On April 4, 1968, Dr. Martin Luther King Jr. was assassinated at the Lorraine Motel in Memphis, Tennessee. The 1964 winner of the Nobel Peace Prize taught and practiced a philosophy of nonviolence, only to be brutally murdered by a cowardly white supremacist’s bullet. 

The night before his murder King had given his famous “I’ve Been to the Mountaintop” Speech and was advocating for a policy of true equality and self-determination of African-Americans that moved beyond the palate of status quo benefiting liberal elites. 

Accused of being a communist and racial agitator, King was not the popular icon that the lens of history views him today. Many of his contemporaries cheered his death in the spring of ’68, but Dr. King’s murder rocked the nation. It tore at our hearts and led black youths in major cities to demonstrate their visceral reaction through riots and rebellion. Scores of people were killed and injured in the carnage. 

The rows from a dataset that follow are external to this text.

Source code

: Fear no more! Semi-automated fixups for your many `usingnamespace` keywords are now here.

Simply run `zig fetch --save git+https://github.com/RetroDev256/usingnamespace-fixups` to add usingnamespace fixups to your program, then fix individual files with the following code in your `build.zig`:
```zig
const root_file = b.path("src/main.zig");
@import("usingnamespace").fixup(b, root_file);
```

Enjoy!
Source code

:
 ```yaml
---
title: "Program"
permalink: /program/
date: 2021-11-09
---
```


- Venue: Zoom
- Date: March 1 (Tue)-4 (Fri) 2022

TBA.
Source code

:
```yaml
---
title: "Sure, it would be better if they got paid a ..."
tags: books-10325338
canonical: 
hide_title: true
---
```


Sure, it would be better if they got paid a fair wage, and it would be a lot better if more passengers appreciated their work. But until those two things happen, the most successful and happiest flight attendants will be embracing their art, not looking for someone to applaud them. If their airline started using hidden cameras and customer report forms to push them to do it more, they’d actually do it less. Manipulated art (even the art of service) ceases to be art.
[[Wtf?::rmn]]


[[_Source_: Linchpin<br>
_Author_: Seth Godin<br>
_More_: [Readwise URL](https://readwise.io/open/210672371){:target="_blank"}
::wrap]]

The criminal culpability for his murder is well known. But it has too often been the norm to ignore the civil trial for his death, where the King family won a judgement holding the US government liable for his assassination. After his murder, King’s wife Coretta raised their family and his uplifted the memory of his martyrdom into an enduring legacy that takes account of what America has been — and holds hope for what that this country still has yet to become. 

Some spirits are too large for this Earth. Many among us dream dreams like Dr. King’s, but only the greatest bring them into the world.